Top of MATERIAL TO PROCESS

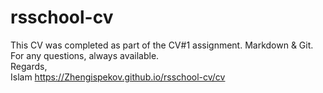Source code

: # rsschool-cv
This CV was completed as part of the CV#1 assignment. Markdown & Git. For any questions, always available.  
Regards,  
Islam
https://Zhengispekov.github.io/rsschool-cv/cv
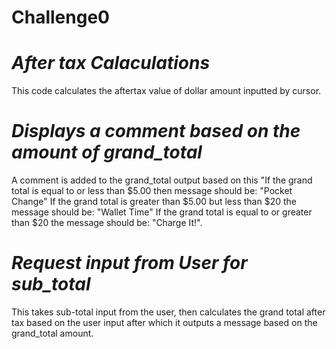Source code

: # **Challenge0** 
# *After tax Calaculations*
This code calculates the aftertax value of dollar amount inputted by cursor.

# *Displays a comment based on the amount of grand_total*
A comment is added to the grand_total output based on this "If the grand total is equal to or less than $5.00 then message should be: "Pocket Change"
If the grand total is greater than $5.00 but less than $20 the message should be: "Wallet Time"
If the grand total is equal to or greater than $20 the message should be: "Charge It!".

# *Request input from User for sub_total*
This takes sub-total input from the user, then calculates the grand total after tax based on the user input after which it outputs a message based on the grand_total amount.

Bottom of MATERIAL TO PROCESS

## TASK:
Could you set down exactly the lines from the one containing "# *Request input from User for sub_total*" through the last line of the records above, both included?

## REPLY:
# *Request input from User for sub_total*
This takes sub-total input from the user, then calculates the grand total after tax based on the user input after which it outputs a message based on the grand_total amount.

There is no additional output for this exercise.